The octagonal building is dedicated to Santa María and was built in the second half of the 12th century, around 1170. Some say that in this place there used to be a thieves’ cave where many curses, assaults and murders were perpetrated. And so a lady (described as a very rich “queen”) induced by the spirit of God, had the church of Santa María de Onate erected and built. Tradition said that the queen or noble lady was buried in the cloister and her burial was the object of an annual funeral ritual, as stated in the old documents of the Brotherhood of Santa María de Onat. The burial, of which there is a document in the Cathedral of Pamplona, appeared during the excavation in the cloister; It contained a complete skeleton, perfectly preserved despite being very shallow.
The origin of the Church of Eunate is linked to this lady who wanted to build a place for prayer and eternal rest. It seemed a fitting place to remember Mum.
We lit a candle and sat in the cool and just felt happy to be here and when we were ready we left. We walked around the pillars that look like a cloister and we talked about Viv. My arms prickled with goose bumps and I thought back to a day on the Via de la Plata when Maggie told me about Thin places… where heaven and earth are so close that you can reach across the divide. I told Gerry and just as we wandered away a sprinkler started and he got soaked. We laughed so hard and he said… that was Mother… I can hear her laughing and saying I got you boy! We hugged and both swallowed our tears. We do miss her.
We turned around and headed back to the car. We also both agreed on what our song should be. Viv was a lifelong Liverpool football fan and when Gerry and his brother found her plans for her funeral she had already chosen the music. I played it as we made our way back and this time we couldn’t stop the tears. I must have been the luckiest girl because I had the best mother-in-law. So today was for her.

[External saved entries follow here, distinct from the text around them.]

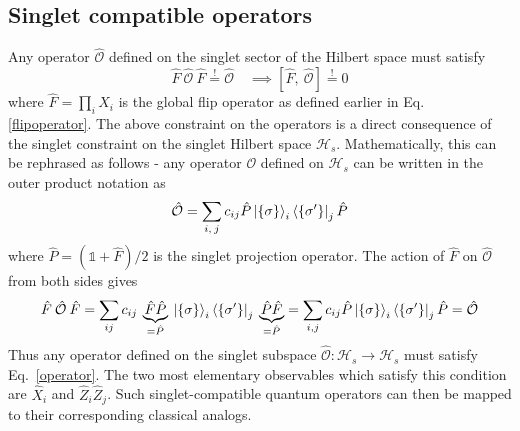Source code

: \documentclass[../thesis_main.tex]{subfiles}
\begin{document}
\subsection{Singlet compatible operators}
Any operator $\hat{\mathcal{O}}$ defined on the singlet sector of the Hilbert space must satisfy 
\begin{equation}
    \hat{F} \: \hat{\mathcal{O}} \: \hat{F} \stackrel{!}{=} \hat{\mathcal{O}} \quad \implies [\hat{F}, \: \hat{\mathcal{O}}] \stackrel{!}{=} 0
    \label{operator}
\end{equation}
where $\hat{F} = \prod_i \hat{X}_i$ is the global flip operator as defined earlier in Eq. \ref{flipoperator}. The above constraint on the operators is a direct consequence of the singlet constraint on the singlet Hilbert space $\mathcal{H}_s$. Mathematically, this can be rephrased as follows - any operator $\mathcal{O}$ defined on $\mathcal{H}_s$ can be written in the outer product notation as 
\begin{equation}
    \hat{\mathcal{O}} = \sum_{i,\:j} c_{ij} \hat{P}\ket{\{\sigma\}}_i \bra{\{\sigma '\}}_j \hat{P}
\end{equation}
where $\hat{P} = (\mathds{1} + \hat{F})/2$ is the singlet projection operator. The action of $\hat{F}$ on $\hat{\mathcal{O}}$ from both sides gives   
\begin{equation}
    \hat{F} \: \hat{\mathcal{O}} \: \hat{F} = \sum_{ij} c_{ij} \: \underbrace{\hat{F}\hat{P}}_{ = \hat{P}} \: \ket{\{\sigma\}}_i \bra{\{\sigma '\}}_j \:\underbrace{\hat{P} \hat{F}}_{ = \hat{P}} = \sum_{i,j} c_{ij} \hat{P}\ket{\{\sigma\}}_i \bra{\{\sigma '\}}_j \hat{P} = \hat{\mathcal{O}}
\end{equation}
Thus any operator defined on the singlet subspace $\hat{\mathcal{O}}: \mathcal{H}_s \to \mathcal{H}_s$ must satisfy  Eq.~\eqref{operator}. The two most elementary observables which satisfy this condition are $\hat{X}_i$ and $\hat{Z}_i \hat{Z}_j$.   Such singlet-compatible quantum operators can then be mapped to their corresponding classical analogs.  
\end{document}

It was just before midday when we reached the car. The heat of yesterday hadn’t returned thankfully and we wondered where to go next. I knew of a little bar after Alto del Perdon where I have enjoyed a few cold drinks and mid morning snacks; it seemed ideal. We found a table in the shade and watched pilgrims come and go; oh my I can tell you it pulled on my heartstrings! I just wanted to keep on walking with them. We chatted with a dutch couple walking their third camino… lucky them! We finished our meal and headed off.
We drove up the the Alto and admired the view and watched more pilgrims arrive and pose with the great iron figures. Gerry spotted a road sign the a cow on it… you see so many here as your travelling. He’s been saying that they always look sad and downhearted so today I took a photo and made gave the cow a smile… but now Gerry thinks he looks like Scooby Doo… there’s no pleasing some people!
We had through to go to Pamplona but the traffic was too much after a few weeks of quiet so we headed instead to Estella. We sat in the main square and Gerry had his first vino tinto of this trip…. a cheeky little Rioja to celebrate the end of our camino. Tomorrow we’re moving back to the mountains for another adventure but for today we’ll enjoy one more evening over looking the plains of Aragon.